Your instructions: Looking only at the lines below that contain "builder", give the number of them and no other text.

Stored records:

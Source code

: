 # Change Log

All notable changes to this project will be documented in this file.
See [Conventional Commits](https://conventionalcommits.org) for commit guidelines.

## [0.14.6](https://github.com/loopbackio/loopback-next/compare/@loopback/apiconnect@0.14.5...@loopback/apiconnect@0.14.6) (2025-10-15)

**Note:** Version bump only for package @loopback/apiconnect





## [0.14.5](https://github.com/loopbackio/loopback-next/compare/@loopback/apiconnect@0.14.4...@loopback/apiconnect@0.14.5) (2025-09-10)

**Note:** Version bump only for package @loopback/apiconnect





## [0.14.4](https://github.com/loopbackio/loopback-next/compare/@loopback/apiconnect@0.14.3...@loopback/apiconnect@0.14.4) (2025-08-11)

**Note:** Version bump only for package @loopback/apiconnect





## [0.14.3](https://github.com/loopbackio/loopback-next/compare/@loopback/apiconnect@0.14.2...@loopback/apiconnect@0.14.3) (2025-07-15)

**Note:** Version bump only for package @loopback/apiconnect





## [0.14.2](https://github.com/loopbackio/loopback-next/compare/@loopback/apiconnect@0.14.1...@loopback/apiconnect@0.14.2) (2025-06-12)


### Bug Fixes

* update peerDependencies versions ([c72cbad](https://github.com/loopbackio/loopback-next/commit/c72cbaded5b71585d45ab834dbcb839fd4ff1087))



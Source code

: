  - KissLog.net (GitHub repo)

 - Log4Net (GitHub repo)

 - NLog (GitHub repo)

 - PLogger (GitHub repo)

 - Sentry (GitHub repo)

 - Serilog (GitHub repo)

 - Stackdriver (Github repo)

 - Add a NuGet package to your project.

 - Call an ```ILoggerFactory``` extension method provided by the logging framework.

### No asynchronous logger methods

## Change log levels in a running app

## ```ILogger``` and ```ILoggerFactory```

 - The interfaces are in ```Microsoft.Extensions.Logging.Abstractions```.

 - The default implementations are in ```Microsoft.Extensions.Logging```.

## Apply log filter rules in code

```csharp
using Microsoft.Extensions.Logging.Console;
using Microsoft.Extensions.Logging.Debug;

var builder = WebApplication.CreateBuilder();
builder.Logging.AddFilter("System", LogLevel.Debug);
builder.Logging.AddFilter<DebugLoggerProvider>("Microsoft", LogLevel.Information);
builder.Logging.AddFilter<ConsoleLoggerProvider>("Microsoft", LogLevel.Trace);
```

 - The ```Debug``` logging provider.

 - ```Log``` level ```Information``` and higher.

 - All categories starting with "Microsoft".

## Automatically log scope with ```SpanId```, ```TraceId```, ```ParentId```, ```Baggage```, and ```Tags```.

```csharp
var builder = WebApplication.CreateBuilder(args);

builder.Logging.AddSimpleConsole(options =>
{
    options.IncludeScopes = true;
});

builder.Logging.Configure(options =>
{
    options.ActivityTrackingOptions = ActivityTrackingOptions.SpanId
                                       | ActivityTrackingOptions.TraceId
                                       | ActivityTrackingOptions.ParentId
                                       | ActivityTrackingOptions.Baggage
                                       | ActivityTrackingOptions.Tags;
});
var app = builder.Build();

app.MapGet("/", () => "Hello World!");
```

Written solution: 8